→ ACTIVITY
Using the data below, output a verbatim copy of the lines between the one holding "6. Use './gradlew" and the one holding "- core styling", inclusive, without any pictures.

"""

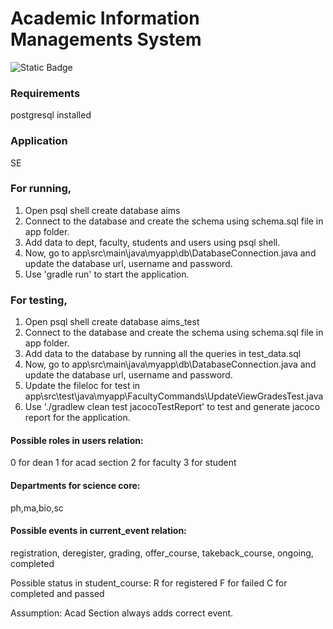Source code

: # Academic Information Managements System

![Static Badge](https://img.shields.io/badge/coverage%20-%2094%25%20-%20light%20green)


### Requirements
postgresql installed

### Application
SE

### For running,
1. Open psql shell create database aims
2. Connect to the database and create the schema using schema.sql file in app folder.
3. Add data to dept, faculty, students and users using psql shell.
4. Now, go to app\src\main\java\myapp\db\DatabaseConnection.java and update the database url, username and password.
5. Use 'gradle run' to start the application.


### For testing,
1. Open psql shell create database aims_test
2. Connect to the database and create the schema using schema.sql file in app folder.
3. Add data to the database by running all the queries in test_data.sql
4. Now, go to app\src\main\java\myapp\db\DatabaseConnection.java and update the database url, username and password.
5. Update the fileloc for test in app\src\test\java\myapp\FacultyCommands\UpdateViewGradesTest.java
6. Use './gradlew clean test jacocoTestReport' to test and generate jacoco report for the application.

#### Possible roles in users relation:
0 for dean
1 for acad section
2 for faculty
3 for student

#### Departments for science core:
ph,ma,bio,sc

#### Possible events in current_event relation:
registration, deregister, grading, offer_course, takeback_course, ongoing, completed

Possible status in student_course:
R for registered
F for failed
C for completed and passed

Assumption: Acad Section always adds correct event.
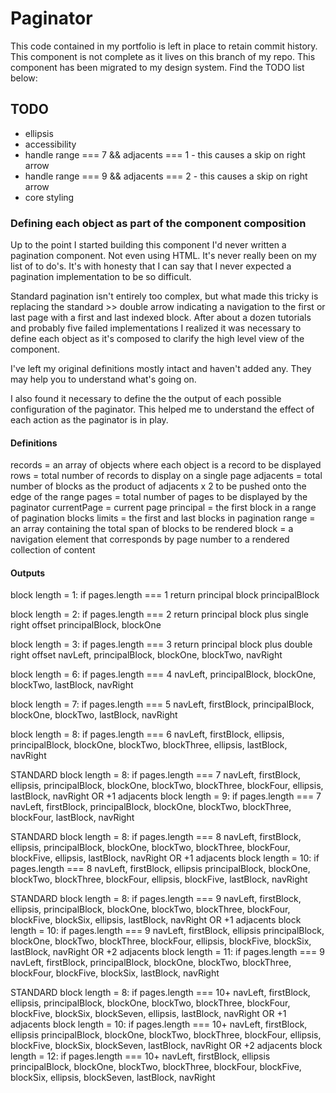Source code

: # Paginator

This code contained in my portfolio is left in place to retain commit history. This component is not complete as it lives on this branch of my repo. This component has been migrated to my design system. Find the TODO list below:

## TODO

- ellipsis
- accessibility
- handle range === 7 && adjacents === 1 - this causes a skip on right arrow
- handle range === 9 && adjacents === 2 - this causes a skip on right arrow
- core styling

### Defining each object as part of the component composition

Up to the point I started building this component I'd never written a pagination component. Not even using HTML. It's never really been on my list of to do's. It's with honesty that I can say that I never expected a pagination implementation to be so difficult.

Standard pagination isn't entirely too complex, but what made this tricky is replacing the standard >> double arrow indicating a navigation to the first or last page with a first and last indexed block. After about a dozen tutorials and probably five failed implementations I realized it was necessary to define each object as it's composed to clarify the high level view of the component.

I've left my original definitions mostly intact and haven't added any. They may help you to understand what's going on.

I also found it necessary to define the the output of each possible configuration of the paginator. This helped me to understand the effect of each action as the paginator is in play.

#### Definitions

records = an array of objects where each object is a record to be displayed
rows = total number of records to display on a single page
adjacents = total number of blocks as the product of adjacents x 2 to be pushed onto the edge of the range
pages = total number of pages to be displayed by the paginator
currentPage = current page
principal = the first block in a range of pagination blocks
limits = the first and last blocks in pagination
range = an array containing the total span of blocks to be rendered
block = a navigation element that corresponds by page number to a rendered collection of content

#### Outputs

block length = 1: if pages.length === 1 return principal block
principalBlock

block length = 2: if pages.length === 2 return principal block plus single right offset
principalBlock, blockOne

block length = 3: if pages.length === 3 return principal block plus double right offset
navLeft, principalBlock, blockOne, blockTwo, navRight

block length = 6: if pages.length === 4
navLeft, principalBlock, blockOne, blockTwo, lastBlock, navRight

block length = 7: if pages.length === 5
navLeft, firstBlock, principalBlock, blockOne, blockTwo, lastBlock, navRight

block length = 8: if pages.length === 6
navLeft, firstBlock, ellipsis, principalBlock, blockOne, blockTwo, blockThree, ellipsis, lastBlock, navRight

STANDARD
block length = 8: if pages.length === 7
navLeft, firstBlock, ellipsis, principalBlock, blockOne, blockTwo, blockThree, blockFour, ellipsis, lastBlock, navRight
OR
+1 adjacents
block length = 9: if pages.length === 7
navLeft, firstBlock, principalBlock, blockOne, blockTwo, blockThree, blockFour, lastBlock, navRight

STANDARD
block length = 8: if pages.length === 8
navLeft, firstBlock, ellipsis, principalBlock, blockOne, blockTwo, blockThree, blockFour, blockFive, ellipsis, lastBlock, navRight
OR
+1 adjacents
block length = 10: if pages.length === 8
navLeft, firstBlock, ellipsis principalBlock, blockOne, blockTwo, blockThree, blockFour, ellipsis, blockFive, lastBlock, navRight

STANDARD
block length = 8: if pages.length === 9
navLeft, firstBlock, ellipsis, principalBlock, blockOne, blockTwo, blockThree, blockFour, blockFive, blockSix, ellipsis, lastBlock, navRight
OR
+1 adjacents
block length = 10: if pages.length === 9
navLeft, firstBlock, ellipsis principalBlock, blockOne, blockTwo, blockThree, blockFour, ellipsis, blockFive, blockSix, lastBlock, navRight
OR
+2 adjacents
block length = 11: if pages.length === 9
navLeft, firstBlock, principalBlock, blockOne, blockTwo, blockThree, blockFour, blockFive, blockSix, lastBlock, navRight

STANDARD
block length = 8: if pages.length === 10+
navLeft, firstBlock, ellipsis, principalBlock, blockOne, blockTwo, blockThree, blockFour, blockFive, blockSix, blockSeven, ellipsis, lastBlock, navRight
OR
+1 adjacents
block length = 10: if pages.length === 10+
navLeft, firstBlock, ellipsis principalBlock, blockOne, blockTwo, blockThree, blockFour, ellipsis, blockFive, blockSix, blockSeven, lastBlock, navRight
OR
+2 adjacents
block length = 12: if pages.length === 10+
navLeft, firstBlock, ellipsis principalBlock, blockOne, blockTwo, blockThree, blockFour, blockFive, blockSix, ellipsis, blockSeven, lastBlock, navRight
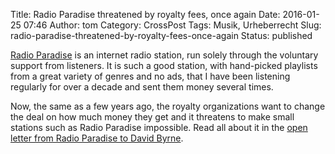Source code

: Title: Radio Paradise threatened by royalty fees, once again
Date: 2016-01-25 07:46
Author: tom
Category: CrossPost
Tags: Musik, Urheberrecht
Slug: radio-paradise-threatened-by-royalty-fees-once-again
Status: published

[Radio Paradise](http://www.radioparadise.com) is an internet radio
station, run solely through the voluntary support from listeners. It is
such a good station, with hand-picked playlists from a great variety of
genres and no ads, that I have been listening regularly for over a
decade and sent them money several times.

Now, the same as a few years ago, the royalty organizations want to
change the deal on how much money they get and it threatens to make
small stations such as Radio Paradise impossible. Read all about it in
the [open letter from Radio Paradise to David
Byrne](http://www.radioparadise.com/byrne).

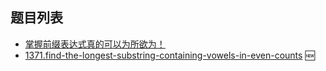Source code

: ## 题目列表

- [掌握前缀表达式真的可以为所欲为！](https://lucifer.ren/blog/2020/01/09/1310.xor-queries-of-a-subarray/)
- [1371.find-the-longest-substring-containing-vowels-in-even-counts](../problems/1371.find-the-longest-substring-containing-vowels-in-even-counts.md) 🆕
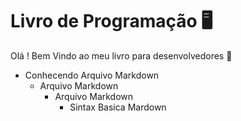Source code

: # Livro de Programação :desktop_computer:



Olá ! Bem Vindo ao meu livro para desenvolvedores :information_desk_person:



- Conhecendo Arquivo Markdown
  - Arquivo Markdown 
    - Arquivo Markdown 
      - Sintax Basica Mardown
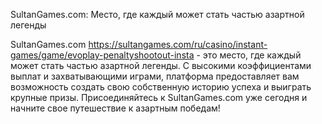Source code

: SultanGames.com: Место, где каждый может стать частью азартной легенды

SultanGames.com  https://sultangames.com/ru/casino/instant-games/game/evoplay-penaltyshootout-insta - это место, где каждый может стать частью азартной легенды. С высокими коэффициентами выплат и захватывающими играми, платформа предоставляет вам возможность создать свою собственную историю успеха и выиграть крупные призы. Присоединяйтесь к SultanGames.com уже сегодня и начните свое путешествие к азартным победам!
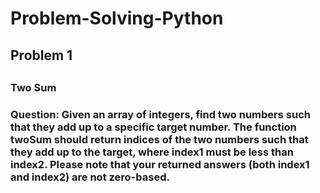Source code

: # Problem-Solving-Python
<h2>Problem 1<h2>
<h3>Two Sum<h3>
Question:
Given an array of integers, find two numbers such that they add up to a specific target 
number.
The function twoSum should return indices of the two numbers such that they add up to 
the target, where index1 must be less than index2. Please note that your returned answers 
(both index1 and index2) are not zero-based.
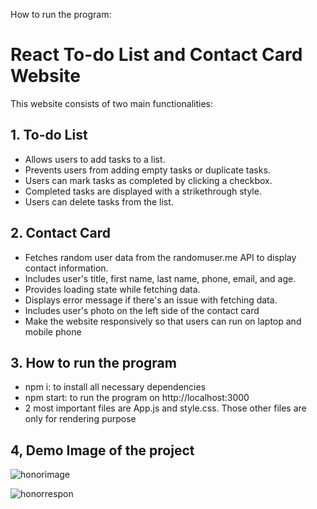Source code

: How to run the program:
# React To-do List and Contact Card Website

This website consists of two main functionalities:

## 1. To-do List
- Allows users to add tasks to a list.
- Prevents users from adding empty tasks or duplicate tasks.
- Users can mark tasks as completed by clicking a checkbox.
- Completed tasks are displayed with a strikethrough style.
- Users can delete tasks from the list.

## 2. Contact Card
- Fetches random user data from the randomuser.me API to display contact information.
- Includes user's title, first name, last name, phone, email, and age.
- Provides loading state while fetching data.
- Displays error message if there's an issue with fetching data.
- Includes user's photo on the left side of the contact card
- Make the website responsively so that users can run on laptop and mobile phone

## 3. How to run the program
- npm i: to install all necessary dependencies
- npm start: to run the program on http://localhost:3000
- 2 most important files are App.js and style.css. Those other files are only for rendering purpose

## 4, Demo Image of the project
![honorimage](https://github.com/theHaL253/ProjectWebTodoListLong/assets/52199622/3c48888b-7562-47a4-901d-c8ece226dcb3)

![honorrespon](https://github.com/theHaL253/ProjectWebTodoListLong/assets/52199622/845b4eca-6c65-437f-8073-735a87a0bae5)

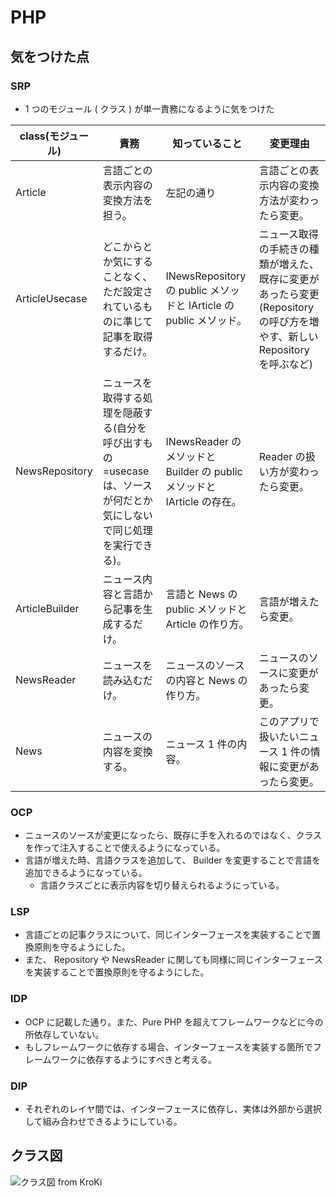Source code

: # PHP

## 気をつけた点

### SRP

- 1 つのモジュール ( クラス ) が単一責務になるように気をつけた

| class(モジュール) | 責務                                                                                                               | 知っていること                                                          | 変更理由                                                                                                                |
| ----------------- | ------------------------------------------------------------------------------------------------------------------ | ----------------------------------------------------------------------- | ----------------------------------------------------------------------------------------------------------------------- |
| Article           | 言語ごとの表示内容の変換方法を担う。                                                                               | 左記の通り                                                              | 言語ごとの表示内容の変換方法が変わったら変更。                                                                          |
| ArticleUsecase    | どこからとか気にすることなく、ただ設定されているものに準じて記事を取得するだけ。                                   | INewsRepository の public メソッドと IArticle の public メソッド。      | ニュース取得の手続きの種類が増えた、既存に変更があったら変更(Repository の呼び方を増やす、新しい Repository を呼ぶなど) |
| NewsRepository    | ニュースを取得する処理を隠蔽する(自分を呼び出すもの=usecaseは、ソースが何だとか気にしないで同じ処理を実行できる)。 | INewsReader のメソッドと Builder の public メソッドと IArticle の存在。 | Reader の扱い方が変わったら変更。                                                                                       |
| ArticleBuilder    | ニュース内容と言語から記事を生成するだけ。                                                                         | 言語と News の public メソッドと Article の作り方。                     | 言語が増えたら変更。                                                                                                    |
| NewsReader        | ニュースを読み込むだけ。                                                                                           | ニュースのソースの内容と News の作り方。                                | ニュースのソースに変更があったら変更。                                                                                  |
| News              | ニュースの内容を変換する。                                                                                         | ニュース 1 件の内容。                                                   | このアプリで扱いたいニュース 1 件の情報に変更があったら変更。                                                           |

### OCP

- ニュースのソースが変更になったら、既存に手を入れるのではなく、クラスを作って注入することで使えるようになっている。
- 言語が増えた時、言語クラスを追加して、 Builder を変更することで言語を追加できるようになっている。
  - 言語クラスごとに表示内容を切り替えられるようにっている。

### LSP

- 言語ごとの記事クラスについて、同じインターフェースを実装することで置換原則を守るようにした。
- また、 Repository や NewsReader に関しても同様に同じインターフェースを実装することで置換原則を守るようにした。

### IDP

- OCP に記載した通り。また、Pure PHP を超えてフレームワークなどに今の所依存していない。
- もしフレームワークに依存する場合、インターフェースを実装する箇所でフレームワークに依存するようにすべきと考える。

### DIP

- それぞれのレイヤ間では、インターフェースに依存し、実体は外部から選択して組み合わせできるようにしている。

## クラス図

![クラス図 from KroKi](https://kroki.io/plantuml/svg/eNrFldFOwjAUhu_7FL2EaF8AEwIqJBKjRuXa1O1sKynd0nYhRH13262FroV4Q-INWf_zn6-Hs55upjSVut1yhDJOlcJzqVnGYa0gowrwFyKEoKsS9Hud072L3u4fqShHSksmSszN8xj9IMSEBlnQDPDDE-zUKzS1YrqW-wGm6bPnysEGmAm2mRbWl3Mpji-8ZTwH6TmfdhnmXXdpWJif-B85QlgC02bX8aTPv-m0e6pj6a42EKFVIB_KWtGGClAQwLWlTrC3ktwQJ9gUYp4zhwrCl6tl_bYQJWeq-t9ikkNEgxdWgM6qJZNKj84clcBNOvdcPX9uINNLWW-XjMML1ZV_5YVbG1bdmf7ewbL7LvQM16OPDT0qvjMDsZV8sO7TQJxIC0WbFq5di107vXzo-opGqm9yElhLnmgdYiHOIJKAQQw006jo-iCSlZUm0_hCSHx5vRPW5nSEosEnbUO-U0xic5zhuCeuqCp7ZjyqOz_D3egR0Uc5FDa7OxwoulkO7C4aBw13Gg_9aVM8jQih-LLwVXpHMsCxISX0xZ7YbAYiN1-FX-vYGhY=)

"""

→ EXERCISE ANSWER
6. Use './gradlew clean test jacocoTestReport' to test and generate jacoco report for the application.

#### Possible roles in users relation:
0 for dean
1 for acad section
2 for faculty
3 for student

#### Departments for science core:
ph,ma,bio,sc

#### Possible events in current_event relation:
registration, deregister, grading, offer_course, takeback_course, ongoing, completed

Possible status in student_course:
R for registered
F for failed
C for completed and passed

Assumption: Acad Section always adds correct event.
Source code

: # Paginator

This code contained in my portfolio is left in place to retain commit history. This component is not complete as it lives on this branch of my repo. This component has been migrated to my design system. Find the TODO list below:

## TODO

- ellipsis
- accessibility
- handle range === 7 && adjacents === 1 - this causes a skip on right arrow
- handle range === 9 && adjacents === 2 - this causes a skip on right arrow
- core styling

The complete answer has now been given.